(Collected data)
━━━━━━

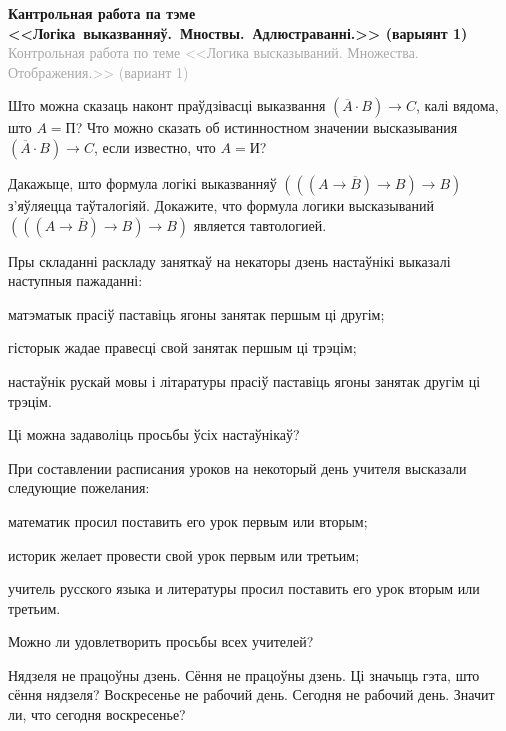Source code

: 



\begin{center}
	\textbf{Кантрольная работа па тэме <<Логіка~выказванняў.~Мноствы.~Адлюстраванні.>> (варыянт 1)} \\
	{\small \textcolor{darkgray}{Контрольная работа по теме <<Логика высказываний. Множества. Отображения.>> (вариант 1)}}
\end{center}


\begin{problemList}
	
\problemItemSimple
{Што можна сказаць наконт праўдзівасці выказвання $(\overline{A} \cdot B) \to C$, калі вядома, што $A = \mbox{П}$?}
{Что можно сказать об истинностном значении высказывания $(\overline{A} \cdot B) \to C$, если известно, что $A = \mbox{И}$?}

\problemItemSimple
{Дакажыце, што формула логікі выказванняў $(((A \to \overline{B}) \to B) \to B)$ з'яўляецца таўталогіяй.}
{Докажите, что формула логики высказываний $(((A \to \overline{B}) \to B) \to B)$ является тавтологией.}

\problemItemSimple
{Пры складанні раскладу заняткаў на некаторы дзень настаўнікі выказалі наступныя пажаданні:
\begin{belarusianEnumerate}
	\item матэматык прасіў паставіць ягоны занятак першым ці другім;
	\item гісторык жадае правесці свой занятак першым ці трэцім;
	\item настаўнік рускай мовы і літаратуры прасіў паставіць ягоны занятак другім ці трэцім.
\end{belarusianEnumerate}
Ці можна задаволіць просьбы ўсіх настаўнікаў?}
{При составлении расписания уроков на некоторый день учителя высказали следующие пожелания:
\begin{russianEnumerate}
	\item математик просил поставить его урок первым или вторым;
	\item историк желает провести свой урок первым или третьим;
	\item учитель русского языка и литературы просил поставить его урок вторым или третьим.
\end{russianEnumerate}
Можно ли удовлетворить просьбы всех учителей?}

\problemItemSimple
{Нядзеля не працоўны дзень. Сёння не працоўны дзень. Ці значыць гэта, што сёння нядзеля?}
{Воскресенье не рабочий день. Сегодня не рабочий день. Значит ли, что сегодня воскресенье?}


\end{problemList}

━━━━━━

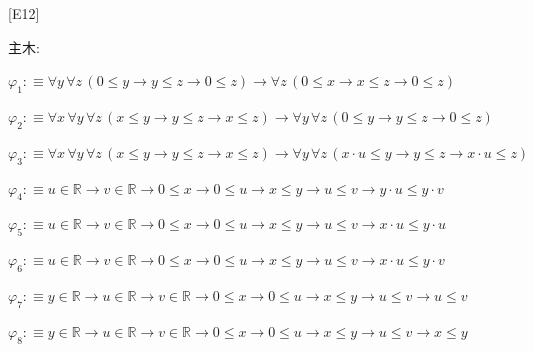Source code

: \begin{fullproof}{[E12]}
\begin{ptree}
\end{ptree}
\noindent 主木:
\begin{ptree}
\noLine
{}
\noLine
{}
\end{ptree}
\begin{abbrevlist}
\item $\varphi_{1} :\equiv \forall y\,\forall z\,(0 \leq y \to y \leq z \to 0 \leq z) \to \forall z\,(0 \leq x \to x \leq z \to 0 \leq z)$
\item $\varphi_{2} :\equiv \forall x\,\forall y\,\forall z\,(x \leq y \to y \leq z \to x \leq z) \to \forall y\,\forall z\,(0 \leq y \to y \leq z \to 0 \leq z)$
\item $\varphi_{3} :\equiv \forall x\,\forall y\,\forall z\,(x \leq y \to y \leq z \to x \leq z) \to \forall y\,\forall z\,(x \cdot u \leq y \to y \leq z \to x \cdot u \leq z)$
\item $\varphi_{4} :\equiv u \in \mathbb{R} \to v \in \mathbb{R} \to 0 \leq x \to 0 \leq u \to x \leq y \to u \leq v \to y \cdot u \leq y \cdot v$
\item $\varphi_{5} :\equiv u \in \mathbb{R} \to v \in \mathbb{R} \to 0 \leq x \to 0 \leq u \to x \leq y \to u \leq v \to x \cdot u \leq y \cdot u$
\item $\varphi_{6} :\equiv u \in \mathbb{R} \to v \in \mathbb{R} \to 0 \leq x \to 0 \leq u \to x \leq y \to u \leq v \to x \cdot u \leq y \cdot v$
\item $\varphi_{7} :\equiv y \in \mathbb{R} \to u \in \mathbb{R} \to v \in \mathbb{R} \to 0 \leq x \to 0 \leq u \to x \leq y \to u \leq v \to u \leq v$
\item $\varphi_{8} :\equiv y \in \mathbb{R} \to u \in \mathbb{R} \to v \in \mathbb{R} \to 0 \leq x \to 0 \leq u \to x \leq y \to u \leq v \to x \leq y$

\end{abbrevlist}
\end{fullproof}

━━━━━━

If a line of the records above holds the word "можна", show it.

Output of the exercise:
{Што можна сказаць наконт праўдзівасці выказвання $(\overline{A} \cdot B) \to C$, калі вядома, што $A = \mbox{П}$?}
Ці можна задаволіць просьбы ўсіх настаўнікаў?}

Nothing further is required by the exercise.